Erste Annäherung erreicht

Die Sondierungsgespräche zur Bildung einer möglichen "Jamaika-Koalition" sind in eine entscheidende Phase getreten. Am heutigen Dienstag soll auch das Thema Landwirtschaft abschließend beraten werden.

Seit etwa 15 Uhr werden die Sondierungsgespräche der potenziellen Partner einer Jamaika-Koalition fortgesetzt. Verhandelt wird im sogenannten "Beichtstuhlverfahren". Daran beteiligt sind die jeweiligen Spitzen der Parteien, begleitet von einem Fachpolitiker oder Fachpolitikerin.

Auf der Tagesordnung stehen extrem strittige Themen. Begonnen werden soll mit dem Komplex "Arbeit und Soziales". Anschließend geht es um "Wirtschaft und Verkehr". Ab etwa 19 soll das Thema "Landwirtschaft und Verbraucherschutz" behandelt werden, gefolgt von "Flucht und Migration".

Alles Themen, bei denen die Positionen der beteiligten Parteien weit auseinander liegen. Eine erste Einigung wurde bei dem wenig umstrittenen Thema Bildung erzielt, hieß es heute morgen in Berlin.

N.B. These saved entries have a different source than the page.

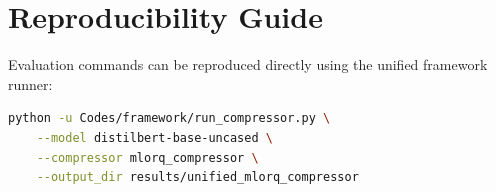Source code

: \section{Reproducibility Guide}
Evaluation commands can be reproduced directly using the unified framework runner:
\begin{lstlisting}[language=bash]
python -u Codes/framework/run_compressor.py \
    --model distilbert-base-uncased \
    --compressor mlorq_compressor \
    --output_dir results/unified_mlorq_compressor
\end{lstlisting}
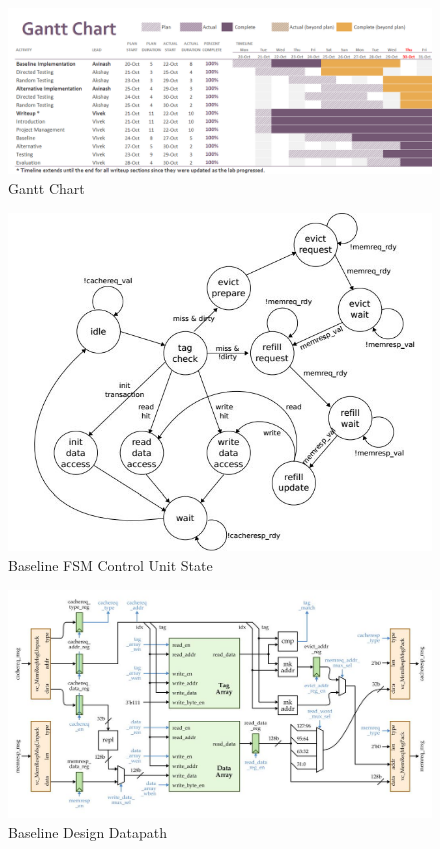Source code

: \documentclass[10pt]{article}
\begin{document}

\begin{figure}[b]
\centering
\includegraphics[scale=0.5, angle=90]{gantt}
\caption{Gantt Chart}
\label{fig:gantt}
\end{figure}


\begin{figure}[b]
\centering
\includegraphics[scale=0.8]{state}
\caption{Baseline FSM Control Unit State}
\label{fig:state}
\end{figure}


\begin{figure}[b]
\centering
\includegraphics[scale=0.6]{baseline}
\caption{Baseline Design Datapath}
\label{fig:baseline}
\end{figure}
\end{document}

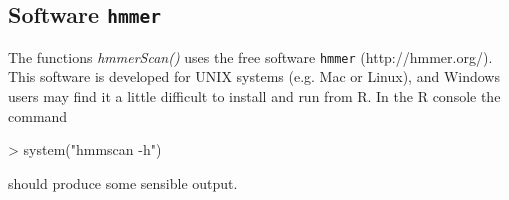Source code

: \documentclass{article}
\begin{document}
\subsection{Software \texttt{hmmer}}
The functions \emph{hmmerScan()} uses the free software \texttt{hmmer} (http://hmmer.org/). This software is developed for UNIX systems (e.g. Mac or Linux), and Windows users may find it a little difficult to install and run from R. In the R console the command
\begin{Schunk}
\begin{Sinput}
> system("hmmscan -h")
\end{Sinput}
\end{Schunk}
should produce some sensible output.
\end{document}
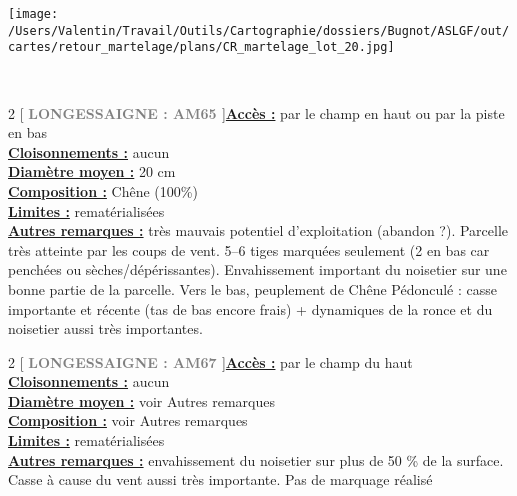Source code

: \documentclass[a4paper,openany]{book}\usepackage[]{graphicx}\usepackage[]{color}
\begin{document}
\begin{center}
\texttt{[image: /Users/Valentin/Travail/Outils/Cartographie/dossiers/Bugnot/ASLGF/out/cartes/retour\_martelage/plans/CR\_martelage\_lot\_20.jpg]}
\end{center}\newpage\noindent
{}\\\begin{multicols}{2}
[
\textbf{\textcolor{gray}{
\large LONGESSAIGNE : AM65
}}
]\noindent\textbf{\underline{Accès :}} par le champ en haut ou par la piste en bas\vspace{0.1cm} \\\noindent\textbf{\underline{Cloisonnements :}} aucun\vspace{0.1cm} \\\noindent\textbf{\underline{Diamètre moyen :}} 20 cm\vspace{0.1cm} \\\noindent\textbf{\underline{Composition :}} Chêne (100\%)\vspace{0.1cm} \\\noindent\textbf{\underline{Limites :}} rematérialisées\vspace{0.1cm} \\\noindent\textbf{\underline{Autres remarques :}} très mauvais potentiel d'exploitation (abandon ?). Parcelle très atteinte par les coups de vent. 5--6 tiges marquées seulement (2 en bas car penchées ou sèches/dépérissantes). Envahissement important du noisetier sur une bonne partie de la parcelle. Vers le bas, peuplement de Chêne Pédonculé : casse importante et récente (tas de bas encore frais) + dynamiques de la ronce et du noisetier aussi très importantes.\vspace{0.1cm} \\\end{multicols}\begin{multicols}{2}
[
\textbf{\textcolor{gray}{
\large LONGESSAIGNE : AM67
}}
]\noindent\textbf{\underline{Accès :}} par le champ du haut\vspace{0.1cm} \\\noindent\textbf{\underline{Cloisonnements :}} aucun\vspace{0.1cm} \\\noindent\textbf{\underline{Diamètre moyen :}} voir Autres remarques\vspace{0.1cm} \\\noindent\textbf{\underline{Composition :}} voir Autres remarques\vspace{0.1cm} \\\noindent\textbf{\underline{Limites :}} rematérialisées\vspace{0.1cm} \\\noindent\textbf{\underline{Autres remarques :}} envahissement du noisetier sur plus de 50 \% de la surface. Casse à cause du vent aussi très importante. Pas de marquage réalisé\vspace{0.1cm} \\\end{multicols}\begin{center}

\end{center}
\end{document}
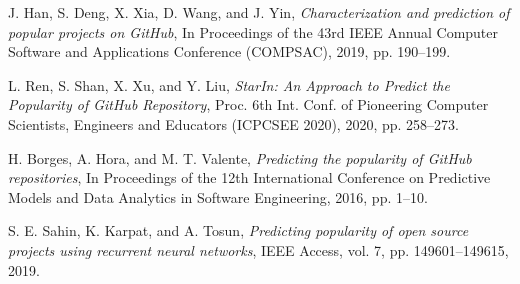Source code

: \documentclass[12pt,a4paper]{article}
\begin{document}
\begin{thebibliography}{9}

J. Han, S. Deng, X. Xia, D. Wang, and J. Yin,  
\textit{Characterization and prediction of popular projects on GitHub},  
In Proceedings of the 43rd IEEE Annual Computer Software and Applications Conference (COMPSAC), 2019, pp. 190--199.


 L. Ren, S. Shan, X. Xu, and Y. Liu, \textit{StarIn: An Approach to Predict the Popularity of GitHub Repository}, Proc. 6th Int. Conf. of Pioneering Computer Scientists, Engineers and Educators (ICPCSEE 2020), 2020, pp. 258--273.

H. Borges, A. Hora, and M. T. Valente,
\textit{Predicting the popularity of GitHub repositories},
In Proceedings of the 12th International Conference on Predictive Models and Data Analytics in Software Engineering, 2016, pp. 1--10.

S. E. Sahin, K. Karpat, and A. Tosun,  
\textit{Predicting popularity of open source projects using recurrent neural networks},  
IEEE Access, vol. 7, pp. 149601--149615, 2019.

\end{thebibliography}
\end{document}
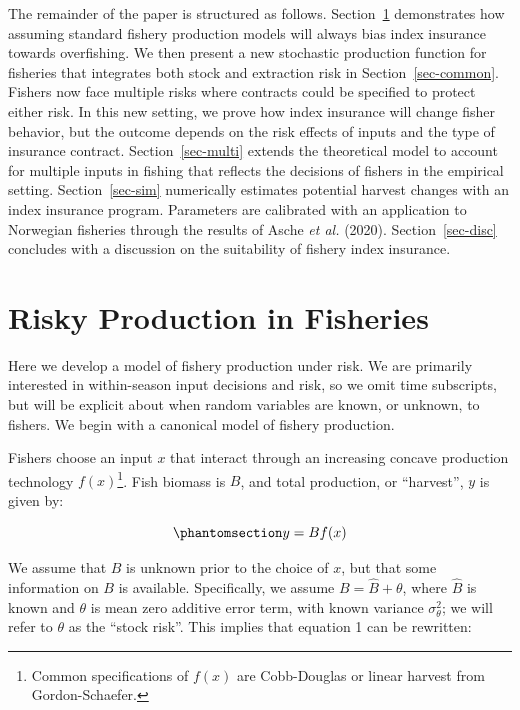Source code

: \documentclass[
  letterpaper,
  DIV=11,
  numbers=noendperiod]{scrartcl}
\theoremstyle{plain}
\theoremstyle{plain}
\theoremstyle{remark}
\begin{document}
The remainder of the paper is structured as follows.
Section~\ref{sec-jp} demonstrates how assuming standard fishery
production models will always bias index insurance towards overfishing.
We then present a new stochastic production function for fisheries that
integrates both stock and extraction risk in Section~\ref{sec-common}.
Fishers now face multiple risks where contracts could be specified to
protect either risk. In this new setting, we prove how index insurance
will change fisher behavior, but the outcome depends on the risk effects
of inputs and the type of insurance contract. Section~\ref{sec-multi}
extends the theoretical model to account for multiple inputs in fishing
that reflects the decisions of fishers in the empirical setting.
Section~\ref{sec-sim} numerically estimates potential harvest changes
with an index insurance program. Parameters are calibrated with an
application to Norwegian fisheries through the results of Asche \emph{et
al.} (2020). Section~\ref{sec-disc} concludes with a discussion on the
suitability of fishery index insurance.

\section{Risky Production in Fisheries}\label{sec-jp}

Here we develop a model of fishery production under risk. We are
primarily interested in within-season input decisions and risk, so we
omit time subscripts, but will be explicit about when random variables
are known, or unknown, to fishers. We begin with a canonical model of
fishery production.

Fishers choose an input \(x\) that interact through an increasing
concave production technology \(f(x)\)\footnote{Common specifications of
  \(f(x)\) are Cobb-Douglas or linear harvest from Gordon-Schaefer.}.
Fish biomass is \(B\), and total production, or ``harvest'', \(y\) is
given by:

\begin{equation}\phantomsection\label{eq-trad}{
y = Bf(x)
}\end{equation}

We assume that \(B\) is unknown prior to the choice of \(x\), but that
some information on \(B\) is available. Specifically, we assume
\(B=\hat{B}+\theta\), where \(\hat{B}\) is known and \(\theta\) is mean
zero additive error term, with known variance \(\sigma^2_\theta\); we
will refer to \(\theta\) as the ``stock risk''. This implies that
equation 1 can be rewritten:
\end{document}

Bewegung gab es auch auf dem Gebiet des Klimaschutzes, nachdem FDP und Unionsparteien die Abschaltung von zehn Kohlekraftwerken bis zum Jahr 2020 zugestanden hatten. Jedoch halten Bündnis90/Die Grünen ihre Forderung zur Abschaltung von 20 Kohlekraftwerken bis 2020 aufrecht.

Spekulationen über den Anspruch von Bündnis90/Die Grünen auf drei Ministerien, darunter Verkehr oder Landwirtschaft wurden aus dem Büro der Grünen gegenüber agrarzeitung.de nicht bestätigt.


Dennoch besteht nach Aussagen von Teilnehmern der Agrarbranche zunehmend Besorgnis, dass das Agrarministerium als Verhandlungsmasse betrachtet werden könnte. Denn mit den bisher erzielten Vereinbarungen werde es den Spitzen von Bündnis90/Grünen schwerfallen, die Zustimmung der Parteibasis zu erhalten. Als Termin für die Abstimmung über die mögliche Aufnahme von Koalitionsgesprächen hat die Partei den 25. November 2017 festgelegt.